* Document images with source code *
↓↓↓

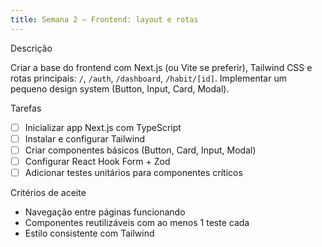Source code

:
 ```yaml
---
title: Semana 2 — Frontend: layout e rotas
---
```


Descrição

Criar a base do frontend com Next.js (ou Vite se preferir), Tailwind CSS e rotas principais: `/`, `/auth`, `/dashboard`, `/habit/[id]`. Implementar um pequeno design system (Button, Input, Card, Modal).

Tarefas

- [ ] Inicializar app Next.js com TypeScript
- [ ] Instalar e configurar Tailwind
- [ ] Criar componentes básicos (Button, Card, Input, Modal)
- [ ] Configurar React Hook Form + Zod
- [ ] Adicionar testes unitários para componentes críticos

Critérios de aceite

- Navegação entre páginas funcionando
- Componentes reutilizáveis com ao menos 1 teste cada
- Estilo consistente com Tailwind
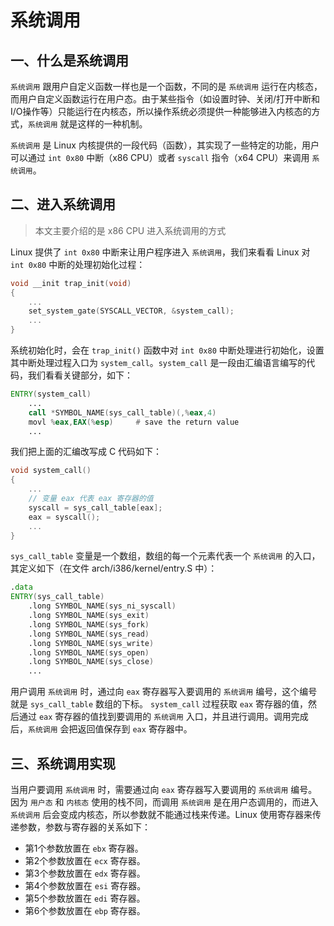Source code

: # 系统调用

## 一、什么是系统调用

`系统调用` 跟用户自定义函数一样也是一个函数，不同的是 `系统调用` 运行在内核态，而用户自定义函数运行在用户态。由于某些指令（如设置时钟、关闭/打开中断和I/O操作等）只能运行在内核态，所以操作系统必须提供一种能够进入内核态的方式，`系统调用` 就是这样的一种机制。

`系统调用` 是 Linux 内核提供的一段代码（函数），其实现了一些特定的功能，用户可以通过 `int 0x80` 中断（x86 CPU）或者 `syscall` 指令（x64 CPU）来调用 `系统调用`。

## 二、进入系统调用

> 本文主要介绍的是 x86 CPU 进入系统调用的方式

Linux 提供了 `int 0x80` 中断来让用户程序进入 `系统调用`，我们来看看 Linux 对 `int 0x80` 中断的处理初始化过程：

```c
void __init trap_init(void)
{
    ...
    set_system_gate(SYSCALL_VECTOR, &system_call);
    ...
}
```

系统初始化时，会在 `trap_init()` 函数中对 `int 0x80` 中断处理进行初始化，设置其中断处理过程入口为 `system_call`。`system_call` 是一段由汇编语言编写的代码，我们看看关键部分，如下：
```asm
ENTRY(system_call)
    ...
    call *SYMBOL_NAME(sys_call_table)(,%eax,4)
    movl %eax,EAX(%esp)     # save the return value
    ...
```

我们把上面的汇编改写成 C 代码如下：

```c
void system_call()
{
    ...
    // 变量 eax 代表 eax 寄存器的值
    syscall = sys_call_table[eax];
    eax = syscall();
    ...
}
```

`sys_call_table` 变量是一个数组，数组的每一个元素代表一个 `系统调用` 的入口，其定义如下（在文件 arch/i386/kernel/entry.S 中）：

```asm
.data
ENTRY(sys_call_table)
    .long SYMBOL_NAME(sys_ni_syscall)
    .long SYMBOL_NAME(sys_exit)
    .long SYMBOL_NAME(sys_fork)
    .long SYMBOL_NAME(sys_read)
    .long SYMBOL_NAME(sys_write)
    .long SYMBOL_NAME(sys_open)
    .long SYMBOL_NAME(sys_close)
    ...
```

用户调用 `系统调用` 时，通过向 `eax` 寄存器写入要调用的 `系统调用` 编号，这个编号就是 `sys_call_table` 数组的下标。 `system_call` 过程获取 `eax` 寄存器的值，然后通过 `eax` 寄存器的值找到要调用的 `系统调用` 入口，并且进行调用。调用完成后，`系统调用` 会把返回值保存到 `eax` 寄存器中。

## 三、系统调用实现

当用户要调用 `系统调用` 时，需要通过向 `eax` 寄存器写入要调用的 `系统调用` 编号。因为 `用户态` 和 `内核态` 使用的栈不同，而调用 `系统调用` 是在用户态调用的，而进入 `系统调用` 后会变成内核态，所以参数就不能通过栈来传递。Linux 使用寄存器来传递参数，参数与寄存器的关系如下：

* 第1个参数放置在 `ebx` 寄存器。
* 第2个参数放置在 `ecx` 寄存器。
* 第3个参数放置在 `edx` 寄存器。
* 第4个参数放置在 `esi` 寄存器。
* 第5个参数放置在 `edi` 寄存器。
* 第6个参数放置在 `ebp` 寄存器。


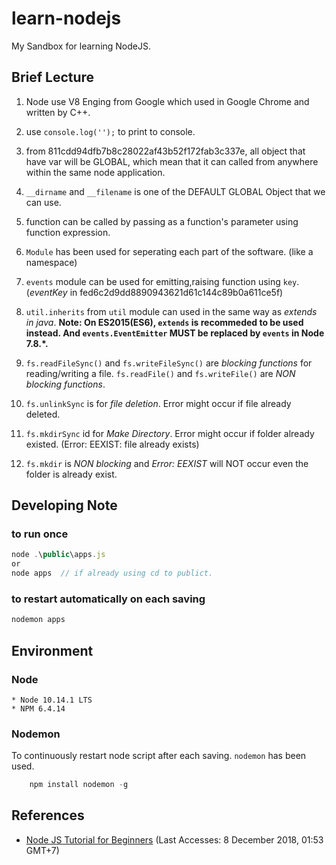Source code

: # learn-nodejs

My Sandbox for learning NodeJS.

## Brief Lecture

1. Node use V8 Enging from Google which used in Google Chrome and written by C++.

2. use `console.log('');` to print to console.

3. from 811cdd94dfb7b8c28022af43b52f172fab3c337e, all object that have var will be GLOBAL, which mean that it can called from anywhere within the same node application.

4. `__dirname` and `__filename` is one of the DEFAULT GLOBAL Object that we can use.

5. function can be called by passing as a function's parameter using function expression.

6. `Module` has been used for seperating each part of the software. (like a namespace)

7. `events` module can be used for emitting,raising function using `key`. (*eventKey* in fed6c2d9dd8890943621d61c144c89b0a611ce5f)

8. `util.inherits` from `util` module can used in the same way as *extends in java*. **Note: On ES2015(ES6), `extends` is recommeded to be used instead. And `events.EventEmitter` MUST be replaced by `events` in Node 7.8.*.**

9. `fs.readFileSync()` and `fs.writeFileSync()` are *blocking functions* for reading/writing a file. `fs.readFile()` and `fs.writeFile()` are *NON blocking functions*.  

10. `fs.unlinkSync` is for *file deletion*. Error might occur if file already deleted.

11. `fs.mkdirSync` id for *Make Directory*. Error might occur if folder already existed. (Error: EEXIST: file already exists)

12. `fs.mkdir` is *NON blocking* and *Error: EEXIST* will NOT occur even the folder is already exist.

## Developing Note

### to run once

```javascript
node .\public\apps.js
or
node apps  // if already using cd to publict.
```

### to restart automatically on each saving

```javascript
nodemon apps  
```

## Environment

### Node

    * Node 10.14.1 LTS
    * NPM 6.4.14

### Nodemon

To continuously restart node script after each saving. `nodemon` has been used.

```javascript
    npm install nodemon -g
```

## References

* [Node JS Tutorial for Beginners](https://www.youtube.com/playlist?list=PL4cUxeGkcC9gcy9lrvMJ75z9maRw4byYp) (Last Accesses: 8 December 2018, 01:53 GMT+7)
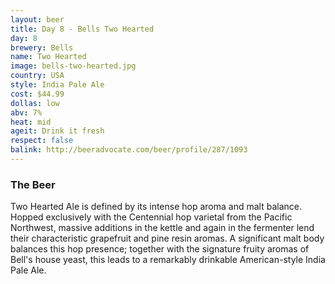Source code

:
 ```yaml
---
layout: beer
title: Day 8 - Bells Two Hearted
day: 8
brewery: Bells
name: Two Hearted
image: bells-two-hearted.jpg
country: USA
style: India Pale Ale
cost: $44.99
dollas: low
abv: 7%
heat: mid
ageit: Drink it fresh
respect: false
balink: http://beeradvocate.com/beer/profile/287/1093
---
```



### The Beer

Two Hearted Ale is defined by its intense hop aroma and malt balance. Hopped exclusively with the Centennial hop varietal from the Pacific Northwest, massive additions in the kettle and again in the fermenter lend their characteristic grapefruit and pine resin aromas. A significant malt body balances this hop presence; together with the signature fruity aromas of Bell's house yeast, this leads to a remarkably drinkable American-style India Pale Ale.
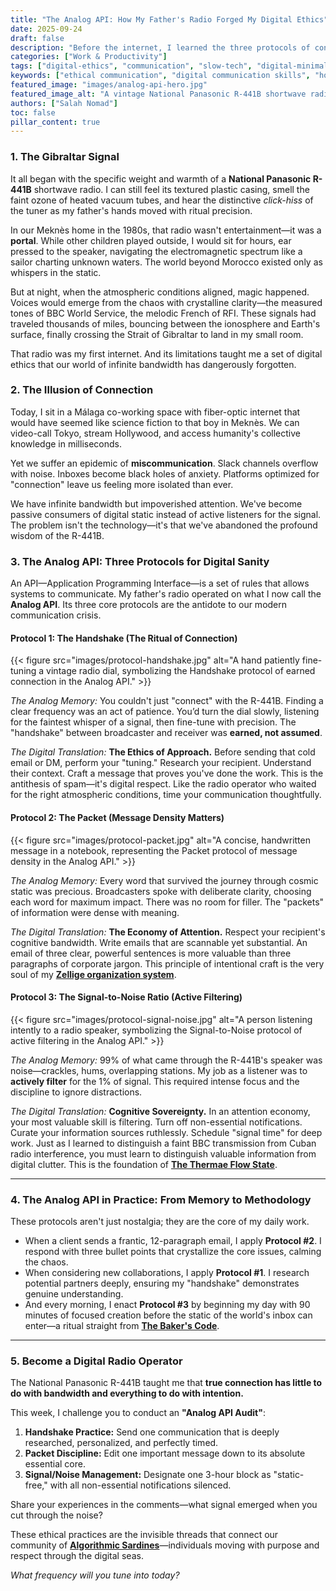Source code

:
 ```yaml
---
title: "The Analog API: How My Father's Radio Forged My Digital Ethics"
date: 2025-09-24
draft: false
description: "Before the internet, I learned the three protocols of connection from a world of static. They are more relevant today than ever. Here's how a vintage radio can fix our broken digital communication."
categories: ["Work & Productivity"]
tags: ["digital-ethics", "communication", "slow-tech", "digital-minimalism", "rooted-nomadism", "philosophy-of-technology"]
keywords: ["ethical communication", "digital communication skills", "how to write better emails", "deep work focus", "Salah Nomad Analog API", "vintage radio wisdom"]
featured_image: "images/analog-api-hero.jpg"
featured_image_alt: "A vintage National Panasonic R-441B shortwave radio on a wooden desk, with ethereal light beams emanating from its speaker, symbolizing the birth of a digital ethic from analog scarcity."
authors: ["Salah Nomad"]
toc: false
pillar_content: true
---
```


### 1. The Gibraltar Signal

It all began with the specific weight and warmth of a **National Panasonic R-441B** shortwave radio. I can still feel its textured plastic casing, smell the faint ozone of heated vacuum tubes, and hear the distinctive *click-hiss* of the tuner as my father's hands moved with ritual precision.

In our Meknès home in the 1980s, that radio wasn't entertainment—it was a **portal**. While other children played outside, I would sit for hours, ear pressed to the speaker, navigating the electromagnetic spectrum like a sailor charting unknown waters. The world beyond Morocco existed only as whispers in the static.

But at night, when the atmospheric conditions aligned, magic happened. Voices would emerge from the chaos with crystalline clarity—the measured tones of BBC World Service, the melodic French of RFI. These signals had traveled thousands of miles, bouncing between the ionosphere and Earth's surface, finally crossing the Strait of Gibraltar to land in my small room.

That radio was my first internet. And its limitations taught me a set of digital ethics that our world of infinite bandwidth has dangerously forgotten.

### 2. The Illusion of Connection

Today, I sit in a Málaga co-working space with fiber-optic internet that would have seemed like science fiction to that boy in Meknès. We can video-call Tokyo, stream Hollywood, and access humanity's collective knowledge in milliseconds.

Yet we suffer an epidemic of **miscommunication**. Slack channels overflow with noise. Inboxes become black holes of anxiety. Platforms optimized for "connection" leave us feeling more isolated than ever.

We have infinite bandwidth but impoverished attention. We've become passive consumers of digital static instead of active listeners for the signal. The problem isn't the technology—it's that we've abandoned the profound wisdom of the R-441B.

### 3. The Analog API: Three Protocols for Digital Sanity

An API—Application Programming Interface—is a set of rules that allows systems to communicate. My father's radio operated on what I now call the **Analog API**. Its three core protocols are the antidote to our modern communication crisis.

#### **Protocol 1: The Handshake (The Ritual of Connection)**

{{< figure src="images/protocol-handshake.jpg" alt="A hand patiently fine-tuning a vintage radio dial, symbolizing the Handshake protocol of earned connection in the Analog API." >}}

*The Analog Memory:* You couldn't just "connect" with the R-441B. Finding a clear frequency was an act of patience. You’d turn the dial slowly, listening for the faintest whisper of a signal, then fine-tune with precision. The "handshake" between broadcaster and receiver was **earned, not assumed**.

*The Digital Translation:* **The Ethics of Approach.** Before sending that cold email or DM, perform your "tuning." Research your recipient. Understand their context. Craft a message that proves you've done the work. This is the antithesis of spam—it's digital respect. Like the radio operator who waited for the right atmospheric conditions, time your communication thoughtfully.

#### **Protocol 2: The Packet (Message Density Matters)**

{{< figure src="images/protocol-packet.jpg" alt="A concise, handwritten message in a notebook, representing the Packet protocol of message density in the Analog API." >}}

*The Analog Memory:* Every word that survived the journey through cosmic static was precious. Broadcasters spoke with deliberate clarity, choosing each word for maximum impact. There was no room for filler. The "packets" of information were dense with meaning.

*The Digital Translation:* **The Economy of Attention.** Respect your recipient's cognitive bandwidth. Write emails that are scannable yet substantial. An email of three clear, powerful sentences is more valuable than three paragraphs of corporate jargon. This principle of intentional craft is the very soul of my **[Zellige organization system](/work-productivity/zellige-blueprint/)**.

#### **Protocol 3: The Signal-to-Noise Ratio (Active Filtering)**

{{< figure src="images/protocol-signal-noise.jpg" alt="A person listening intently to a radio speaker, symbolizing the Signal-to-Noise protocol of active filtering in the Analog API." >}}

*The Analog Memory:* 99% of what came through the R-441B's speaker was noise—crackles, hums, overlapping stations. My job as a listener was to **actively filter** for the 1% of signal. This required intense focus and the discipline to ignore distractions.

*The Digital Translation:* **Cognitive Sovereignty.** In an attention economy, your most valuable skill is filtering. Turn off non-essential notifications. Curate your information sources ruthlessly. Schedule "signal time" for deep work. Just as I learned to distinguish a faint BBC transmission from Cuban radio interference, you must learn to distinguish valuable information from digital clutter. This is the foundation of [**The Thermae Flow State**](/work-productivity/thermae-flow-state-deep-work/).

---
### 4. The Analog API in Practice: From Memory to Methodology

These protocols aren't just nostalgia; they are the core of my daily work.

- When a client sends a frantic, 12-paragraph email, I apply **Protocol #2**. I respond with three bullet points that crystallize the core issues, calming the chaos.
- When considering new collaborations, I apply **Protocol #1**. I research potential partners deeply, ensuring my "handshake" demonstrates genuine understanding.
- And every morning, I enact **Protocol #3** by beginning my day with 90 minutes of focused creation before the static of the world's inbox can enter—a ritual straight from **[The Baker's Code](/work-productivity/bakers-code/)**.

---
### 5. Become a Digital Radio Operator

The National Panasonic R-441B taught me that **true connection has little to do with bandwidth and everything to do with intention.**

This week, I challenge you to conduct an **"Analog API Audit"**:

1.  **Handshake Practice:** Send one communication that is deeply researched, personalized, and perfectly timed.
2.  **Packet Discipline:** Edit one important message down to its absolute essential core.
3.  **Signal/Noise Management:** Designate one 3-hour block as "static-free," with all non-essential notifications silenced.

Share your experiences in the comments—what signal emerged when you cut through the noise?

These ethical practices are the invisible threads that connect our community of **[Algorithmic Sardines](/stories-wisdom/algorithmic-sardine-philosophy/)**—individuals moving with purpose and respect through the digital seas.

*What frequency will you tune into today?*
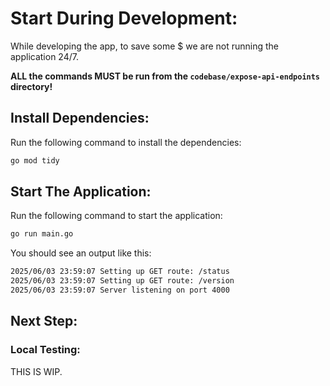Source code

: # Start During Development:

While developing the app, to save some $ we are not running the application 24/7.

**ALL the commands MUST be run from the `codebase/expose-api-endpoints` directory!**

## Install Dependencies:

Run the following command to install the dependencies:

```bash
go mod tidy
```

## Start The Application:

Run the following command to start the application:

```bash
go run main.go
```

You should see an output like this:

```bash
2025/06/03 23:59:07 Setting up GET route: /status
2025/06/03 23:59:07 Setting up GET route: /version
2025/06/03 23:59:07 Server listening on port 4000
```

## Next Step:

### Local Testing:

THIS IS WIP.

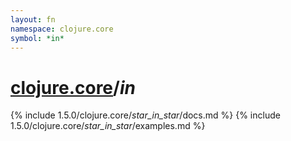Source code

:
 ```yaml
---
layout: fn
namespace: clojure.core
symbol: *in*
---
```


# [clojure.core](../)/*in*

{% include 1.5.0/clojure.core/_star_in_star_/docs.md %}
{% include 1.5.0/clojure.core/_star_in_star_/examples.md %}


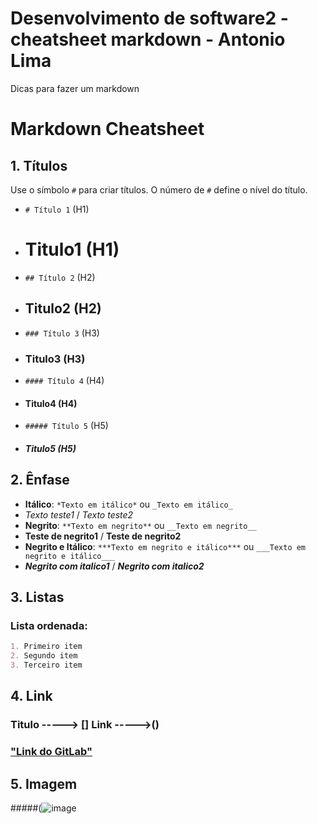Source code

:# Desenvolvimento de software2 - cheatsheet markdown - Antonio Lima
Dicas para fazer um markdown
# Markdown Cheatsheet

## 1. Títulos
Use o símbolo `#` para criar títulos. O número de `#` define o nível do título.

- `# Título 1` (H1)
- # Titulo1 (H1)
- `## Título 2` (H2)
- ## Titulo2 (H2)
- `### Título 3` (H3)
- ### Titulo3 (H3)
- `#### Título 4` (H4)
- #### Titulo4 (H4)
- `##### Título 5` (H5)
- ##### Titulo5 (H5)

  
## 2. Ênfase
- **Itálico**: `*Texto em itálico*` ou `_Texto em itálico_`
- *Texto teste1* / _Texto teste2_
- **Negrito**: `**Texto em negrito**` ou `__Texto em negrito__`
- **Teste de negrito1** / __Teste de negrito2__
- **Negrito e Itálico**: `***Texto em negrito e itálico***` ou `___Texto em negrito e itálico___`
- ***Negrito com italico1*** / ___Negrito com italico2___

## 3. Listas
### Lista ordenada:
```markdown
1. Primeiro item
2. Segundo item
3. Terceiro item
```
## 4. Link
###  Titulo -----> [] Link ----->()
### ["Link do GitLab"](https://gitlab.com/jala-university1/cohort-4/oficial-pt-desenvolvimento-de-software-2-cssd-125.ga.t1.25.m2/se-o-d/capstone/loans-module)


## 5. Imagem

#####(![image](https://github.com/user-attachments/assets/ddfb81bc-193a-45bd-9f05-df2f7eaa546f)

↑↑↑

* What to work on *
From the line holding "You should see" to the line holding "# [clojure.core](../)/*in*", both included, retype the entries above exactly and drop the pictures.

* Worked solution *
You should see an output like this:

```bash
2025/06/03 23:59:07 Setting up GET route: /status
2025/06/03 23:59:07 Setting up GET route: /version
2025/06/03 23:59:07 Server listening on port 4000
```

## Next Step:

### Local Testing:

THIS IS WIP.

Source code

:
 ```yaml
---
layout: fn
namespace: clojure.core
symbol: *in*
---
```


# [clojure.core](../)/*in*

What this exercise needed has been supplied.